# [Problem to work on]
Each line below that holds the string "biomes" counts once; report the total and nothing else.

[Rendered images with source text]
━━━━━━

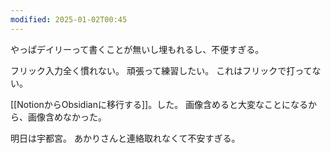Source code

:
 ```yaml
---
modified: 2025-01-02T00:45
---
```


やっぱデイリーって書くことが無いし埋もれるし、不便すぎる。

フリック入力全く慣れない。
頑張って練習したい。
これはフリックで打ってない。

[[NotionからObsidianに移行する]]。した。
画像含めると大変なことになるから、画像含めなかった。

明日は宇都宮。
あかりさんと連絡取れなくて不安すぎる。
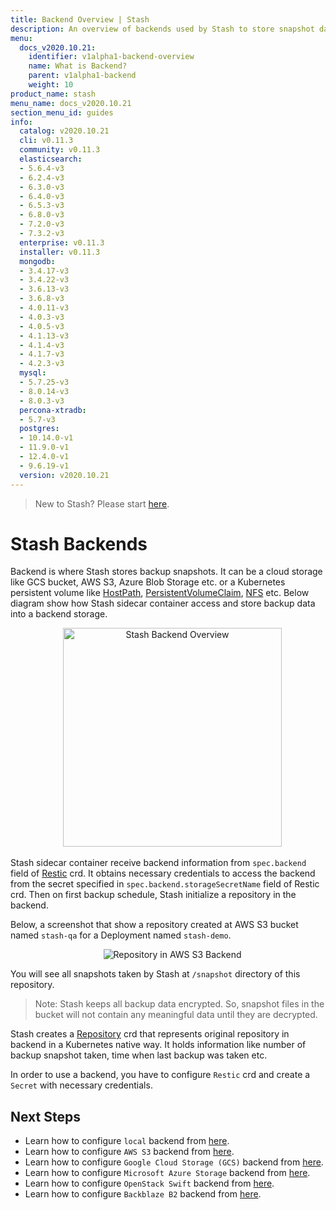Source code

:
 ```yaml
---
title: Backend Overview | Stash
description: An overview of backends used by Stash to store snapshot data.
menu:
  docs_v2020.10.21:
    identifier: v1alpha1-backend-overview
    name: What is Backend?
    parent: v1alpha1-backend
    weight: 10
product_name: stash
menu_name: docs_v2020.10.21
section_menu_id: guides
info:
  catalog: v2020.10.21
  cli: v0.11.3
  community: v0.11.3
  elasticsearch:
  - 5.6.4-v3
  - 6.2.4-v3
  - 6.3.0-v3
  - 6.4.0-v3
  - 6.5.3-v3
  - 6.8.0-v3
  - 7.2.0-v3
  - 7.3.2-v3
  enterprise: v0.11.3
  installer: v0.11.3
  mongodb:
  - 3.4.17-v3
  - 3.4.22-v3
  - 3.6.13-v3
  - 3.6.8-v3
  - 4.0.11-v3
  - 4.0.3-v3
  - 4.0.5-v3
  - 4.1.13-v3
  - 4.1.4-v3
  - 4.1.7-v3
  - 4.2.3-v3
  mysql:
  - 5.7.25-v3
  - 8.0.14-v3
  - 8.0.3-v3
  percona-xtradb:
  - 5.7-v3
  postgres:
  - 10.14.0-v1
  - 11.9.0-v1
  - 12.4.0-v1
  - 9.6.19-v1
  version: v2020.10.21
---
```


> New to Stash? Please start [here](/docs/v2020.10.21/concepts/README).

# Stash Backends

Backend is where Stash stores backup snapshots. It can be a cloud storage like GCS bucket, AWS S3, Azure Blob Storage etc. or a Kubernetes persistent volume like [HostPath](https://kubernetes.io/docs/concepts/storage/volumes/#hostpath), [PersistentVolumeClaim](https://kubernetes.io/docs/concepts/storage/volumes/#persistentvolumeclaim), [NFS](https://kubernetes.io/docs/concepts/storage/volumes/#nfs) etc. Below diagram show how Stash sidecar container access and store backup data into a backend storage.

<p align="center">
  <img alt="Stash Backend Overview" height="350px", src="/docs/v2020.10.21/images/guides/latest/backends/backend_overview.svg">
</p>

Stash sidecar container receive backend information from `spec.backend` field of [Restic](/docs/v2020.10.21/concepts/crds/v1alpha1/restic) crd. It obtains necessary credentials to access the backend from the secret specified in `spec.backend.storageSecretName` field of Restic crd. Then on first backup schedule, Stash initialize a repository in the backend.

Below, a screenshot that show a repository created at AWS S3 bucket named `stash-qa` for a Deployment named `stash-demo`.

<p align="center">
  <img alt="Repository in AWS S3 Backend", src="/docs/v2020.10.21/images/guides/latest/backends/s3_repository.png">
</p>

You will see all snapshots taken by Stash at `/snapshot` directory of this repository.

> Note: Stash keeps all backup data encrypted. So, snapshot files in the bucket will not contain any meaningful data until they are decrypted.

Stash creates a [Repository](/docs/v2020.10.21/concepts/crds/repository) crd that represents original repository in backend in a Kubernetes native way. It holds information like number of backup snapshot taken, time when last backup was taken etc.

In order to use a backend, you have to configure `Restic` crd and create a `Secret` with necessary credentials.

## Next Steps

- Learn how to configure `local` backend from [here](/docs/v2020.10.21/guides/v1alpha1/backends/local).
- Learn how to configure `AWS S3` backend from [here](/docs/v2020.10.21/guides/v1alpha1/backends/s3).
- Learn how to configure `Google Cloud Storage (GCS)` backend from [here](/docs/v2020.10.21/guides/v1alpha1/backends/gcs).
- Learn how to configure `Microsoft Azure Storage` backend from [here](/docs/v2020.10.21/guides/v1alpha1/backends/azure).
- Learn how to configure `OpenStack Swift` backend from [here](/docs/v2020.10.21/guides/v1alpha1/backends/swift).
- Learn how to configure `Backblaze B2` backend from [here](/docs/v2020.10.21/guides/v1alpha1/backends/b2).
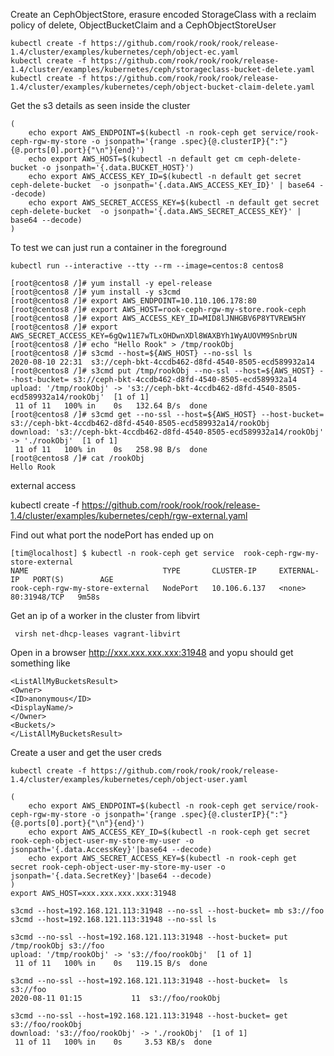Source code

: 
Create an CephObjectStore, erasure encoded StorageClass with a reclaim policy of delete, ObjectBucketClaim and a CephObjectStoreUser
```
kubectl create -f https://github.com/rook/rook/rook/release-1.4/cluster/examples/kubernetes/ceph/object-ec.yaml
kubectl create -f https://github.com/rook/rook/rook/release-1.4/cluster/examples/kubernetes/ceph/storageclass-bucket-delete.yaml
kubectl create -f https://github.com/rook/rook/rook/release-1.4/cluster/examples/kubernetes/ceph/object-bucket-claim-delete.yaml
```

Get the s3 details as seen inside the cluster
<!-- TODO: is both endpoint and host needed ??? -->
```
(
    echo export AWS_ENDPOINT=$(kubectl -n rook-ceph get service/rook-ceph-rgw-my-store -o jsonpath='{range .spec}{@.clusterIP}{":"}{@.ports[0].port}{"\n"}{end}')
    echo export AWS_HOST=$(kubectl -n default get cm ceph-delete-bucket -o jsonpath='{.data.BUCKET_HOST}')
    echo export AWS_ACCESS_KEY_ID=$(kubectl -n default get secret ceph-delete-bucket  -o jsonpath='{.data.AWS_ACCESS_KEY_ID}' | base64 --decode)
    echo export AWS_SECRET_ACCESS_KEY=$(kubectl -n default get secret ceph-delete-bucket  -o jsonpath='{.data.AWS_SECRET_ACCESS_KEY}' | base64 --decode)
)
```

To test we can just run a container in the foreground

```
kubectl run --interactive --tty --rm --image=centos:8 centos8
```

```
[root@centos8 /]# yum install -y epel-release
[root@centos8 /]# yum install -y s3cmd
[root@centos8 /]# export AWS_ENDPOINT=10.110.106.178:80
[root@centos8 /]# export AWS_HOST=rook-ceph-rgw-my-store.rook-ceph
[root@centos8 /]# export AWS_ACCESS_KEY_ID=MID8lJNHGBV6P8YTVREW5HY
[root@centos8 /]# export AWS_SECRET_ACCESS_KEY=6gQw11E7wTLxOHDwnXDl8WAXBYh1WyAUOVM9SnbrUN
[root@centos8 /]# echo "Hello Rook" > /tmp/rookObj
[root@centos8 /]# s3cmd --host=${AWS_HOST} --no-ssl ls
2020-08-10 22:31  s3://ceph-bkt-4ccdb462-d8fd-4540-8505-ecd589932a14
[root@centos8 /]# s3cmd put /tmp/rookObj --no-ssl --host=${AWS_HOST} --host-bucket= s3://ceph-bkt-4ccdb462-d8fd-4540-8505-ecd589932a14
upload: '/tmp/rookObj' -> 's3://ceph-bkt-4ccdb462-d8fd-4540-8505-ecd589932a14/rookObj'  [1 of 1]
 11 of 11   100% in    0s   132.64 B/s  done
[root@centos8 /]# s3cmd get --no-ssl --host=${AWS_HOST} --host-bucket= s3://ceph-bkt-4ccdb462-d8fd-4540-8505-ecd589932a14/rookObj
download: 's3://ceph-bkt-4ccdb462-d8fd-4540-8505-ecd589932a14/rookObj' -> './rookObj'  [1 of 1]
 11 of 11   100% in    0s   258.98 B/s  done
[root@centos8 /]# cat /rookObj
Hello Rook
```

external access



kubectl create -f https://github.com/rook/rook/rook/release-1.4/cluster/examples/kubernetes/ceph/rgw-external.yaml

Find out what port the nodePort has ended up on
```
[tim@localhost] $ kubectl -n rook-ceph get service  rook-ceph-rgw-my-store-external
NAME                              TYPE       CLUSTER-IP     EXTERNAL-IP   PORT(S)        AGE
rook-ceph-rgw-my-store-external   NodePort   10.106.6.137   <none>        80:31948/TCP   9m58s
```

Get an ip of a worker in the cluster from libvirt
```
 virsh net-dhcp-leases vagrant-libvirt
```

Open in a browser http://xxx.xxx.xxx.xxx:31948 and yopu should get something
like

```
<ListAllMyBucketsResult>
<Owner>
<ID>anonymous</ID>
<DisplayName/>
</Owner>
<Buckets/>
</ListAllMyBucketsResult>
```

Create a user and get the user creds
```
kubectl create -f https://github.com/rook/rook/rook/release-1.4/cluster/examples/kubernetes/ceph/object-user.yaml
```
<!-- TODO: is both endpoint and host needed ??? -->

```
(
    echo export AWS_ENDPOINT=$(kubectl -n rook-ceph get service/rook-ceph-rgw-my-store -o jsonpath='{range .spec}{@.clusterIP}{":"}{@.ports[0].port}{"\n"}{end}')
    echo export AWS_ACCESS_KEY_ID=$(kubectl -n rook-ceph get secret rook-ceph-object-user-my-store-my-user -o jsonpath='{.data.AccessKey}'|base64 --decode)
    echo export AWS_SECRET_ACCESS_KEY=$(kubectl -n rook-ceph get secret rook-ceph-object-user-my-store-my-user -o jsonpath='{.data.SecretKey}'|base64 --decode)
)
export AWS_HOST=xxx.xxx.xxx.xxx:31948
```

```
s3cmd --host=192.168.121.113:31948 --no-ssl --host-bucket= mb s3://foo
s3cmd --host=192.168.121.113:31948 --no-ssl ls

s3cmd --no-ssl --host=192.168.121.113:31948 --host-bucket= put /tmp/rookObj s3://foo
upload: '/tmp/rookObj' -> 's3://foo/rookObj'  [1 of 1]
 11 of 11   100% in    0s   119.15 B/s  done

s3cmd --no-ssl --host=192.168.121.113:31948 --host-bucket=  ls s3://foo
2020-08-11 01:15           11  s3://foo/rookObj

s3cmd --no-ssl --host=192.168.121.113:31948 --host-bucket= get s3://foo/rookObj
download: 's3://foo/rookObj' -> './rookObj'  [1 of 1]
 11 of 11   100% in    0s     3.53 KB/s  done
```
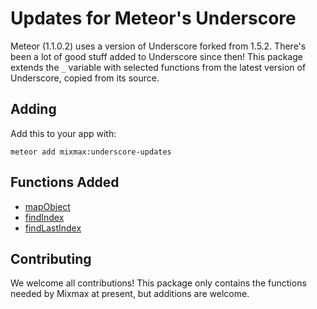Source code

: # Updates for Meteor's Underscore

Meteor (1.1.0.2) uses a version of Underscore forked from 1.5.2. There's been a
lot of good stuff added to Underscore since then! This package extends the `_` variable with selected
functions from the latest version of Underscore, copied from its source.

## Adding

Add this to your app with:

```
meteor add mixmax:underscore-updates
```

## Functions Added

* [mapObject](http://underscorejs.org/#mapObject)
* [findIndex](http://underscorejs.org/#findIndex)
* [findLastIndex](http://underscorejs.org/#findLastIndex)

## Contributing

We welcome all contributions! This package only contains the functions needed by Mixmax at present,
but additions are welcome.
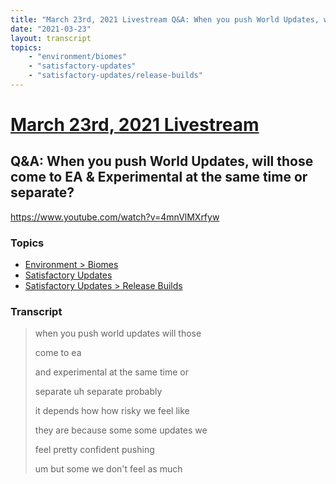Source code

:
 ```yaml
---
title: "March 23rd, 2021 Livestream Q&A: When you push World Updates, will those come to EA & Experimental at the same time or separate?"
date: "2021-03-23"
layout: transcript
topics:
    - "environment/biomes"
    - "satisfactory-updates"
    - "satisfactory-updates/release-builds"
---
```

# [March 23rd, 2021 Livestream](../2021-03-23.md)
## Q&A: When you push World Updates, will those come to EA & Experimental at the same time or separate?
https://www.youtube.com/watch?v=4mnVlMXrfyw

### Topics
* [Environment > Biomes](../topics/environment/biomes.md)
* [Satisfactory Updates](../topics/satisfactory-updates.md)
* [Satisfactory Updates > Release Builds](../topics/satisfactory-updates/release-builds.md)

### Transcript

> when you push world updates will those
>
> come to ea
>
> and experimental at the same time or
>
> separate uh separate probably
>
> it depends how how risky we feel like
>
> they are because some some updates we
>
> feel pretty confident pushing
>
> um but some we don't feel as much
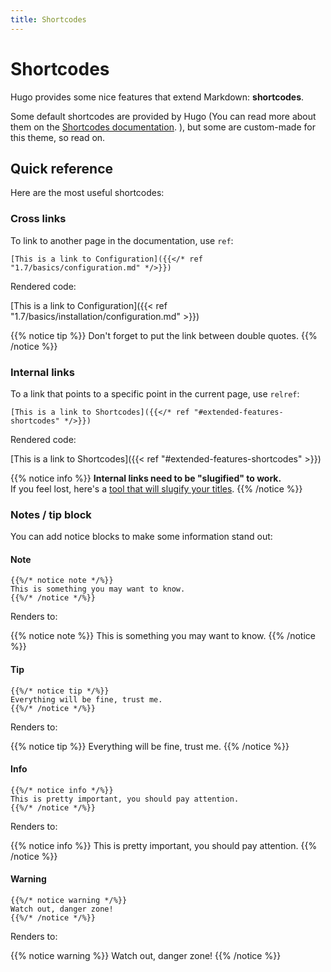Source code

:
 ```yaml
---
title: Shortcodes
---
```


# Shortcodes

Hugo provides some nice features that extend Markdown: **shortcodes**.

Some default shortcodes are provided by Hugo (You can read more about them on the [Shortcodes documentation](https://gohugo.io/content-management/shortcodes/).
), but some are custom-made for this theme, so read on.

## Quick reference

Here are the most useful shortcodes:

### Cross links

To link to another page in the documentation, use `ref`:

    [This is a link to Configuration]({{</* ref "1.7/basics/configuration.md" */>}})

Rendered code:

[This is a link to Configuration]({{< ref "1.7/basics/installation/configuration.md" >}})

{{% notice tip %}}
Don't forget to put the link between double quotes.
{{% /notice %}}

### Internal links

To a link that points to a specific point in the current page, use `relref`:

    [This is a link to Shortcodes]({{</* ref "#extended-features-shortcodes" */>}})
    
Rendered code:

[This is a link to Shortcodes]({{< ref "#extended-features-shortcodes" >}})

{{% notice info %}}
**Internal links need to be "slugified" to work.**<br>
If you feel lost, here's a [tool that will slugify your titles](https://you.tools/slugify/).
{{% /notice %}}

### Notes / tip block

You can add notice blocks to make some information stand out:

#### Note

```
{{%/* notice note */%}}
This is something you may want to know.
{{%/* /notice */%}}
```

Renders to:

{{% notice note %}}
This is something you may want to know.
{{% /notice %}}

#### Tip

```
{{%/* notice tip */%}}
Everything will be fine, trust me.
{{%/* /notice */%}}
```

Renders to:

{{% notice tip %}}
Everything will be fine, trust me.
{{% /notice %}}

#### Info

```
{{%/* notice info */%}}
This is pretty important, you should pay attention.
{{%/* /notice */%}}
```

Renders to:

{{% notice info %}}
This is pretty important, you should pay attention.
{{% /notice %}}

#### Warning

```
{{%/* notice warning */%}}
Watch out, danger zone!
{{%/* /notice */%}}
```

Renders to:

{{% notice warning %}}
Watch out, danger zone!
{{% /notice %}}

━━━━━━

# [Exercise output]
2